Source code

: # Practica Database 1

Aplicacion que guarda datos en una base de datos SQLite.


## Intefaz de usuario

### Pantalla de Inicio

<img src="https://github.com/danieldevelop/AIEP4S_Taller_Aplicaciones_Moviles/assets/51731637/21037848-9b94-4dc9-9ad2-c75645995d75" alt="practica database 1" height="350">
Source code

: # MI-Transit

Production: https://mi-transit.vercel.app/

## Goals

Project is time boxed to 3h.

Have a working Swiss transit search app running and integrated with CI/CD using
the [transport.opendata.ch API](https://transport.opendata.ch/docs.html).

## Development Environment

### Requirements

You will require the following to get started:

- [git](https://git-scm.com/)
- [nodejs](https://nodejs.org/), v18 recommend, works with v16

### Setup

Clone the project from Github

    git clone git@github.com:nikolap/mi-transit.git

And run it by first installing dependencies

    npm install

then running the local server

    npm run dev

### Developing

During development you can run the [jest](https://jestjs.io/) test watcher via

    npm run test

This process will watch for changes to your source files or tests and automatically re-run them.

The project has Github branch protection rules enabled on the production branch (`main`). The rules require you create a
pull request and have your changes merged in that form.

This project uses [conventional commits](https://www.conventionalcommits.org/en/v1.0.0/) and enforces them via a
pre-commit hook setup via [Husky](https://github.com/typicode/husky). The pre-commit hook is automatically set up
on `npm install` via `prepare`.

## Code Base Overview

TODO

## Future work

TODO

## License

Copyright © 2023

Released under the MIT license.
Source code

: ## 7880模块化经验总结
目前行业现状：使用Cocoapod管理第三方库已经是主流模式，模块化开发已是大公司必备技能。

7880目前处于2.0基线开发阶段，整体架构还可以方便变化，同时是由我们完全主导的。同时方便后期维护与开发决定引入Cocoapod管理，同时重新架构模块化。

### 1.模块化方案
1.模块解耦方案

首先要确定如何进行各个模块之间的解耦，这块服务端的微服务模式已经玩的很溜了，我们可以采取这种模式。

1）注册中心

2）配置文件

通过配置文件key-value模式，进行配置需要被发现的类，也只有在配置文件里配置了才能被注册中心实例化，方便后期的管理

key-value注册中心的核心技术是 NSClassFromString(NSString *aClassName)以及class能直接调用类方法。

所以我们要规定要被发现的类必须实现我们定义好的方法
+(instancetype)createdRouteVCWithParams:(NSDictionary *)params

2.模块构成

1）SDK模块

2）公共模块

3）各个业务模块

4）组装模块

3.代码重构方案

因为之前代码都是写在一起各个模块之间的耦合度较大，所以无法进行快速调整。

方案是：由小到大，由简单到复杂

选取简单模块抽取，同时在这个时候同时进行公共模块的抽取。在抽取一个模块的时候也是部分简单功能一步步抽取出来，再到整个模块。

* What needs to be done *
Copy out all lines above that include the string "automatically".

* Exercise solution *
This process will watch for changes to your source files or tests and automatically re-run them.
pre-commit hook setup via [Husky](https://github.com/typicode/husky). The pre-commit hook is automatically set up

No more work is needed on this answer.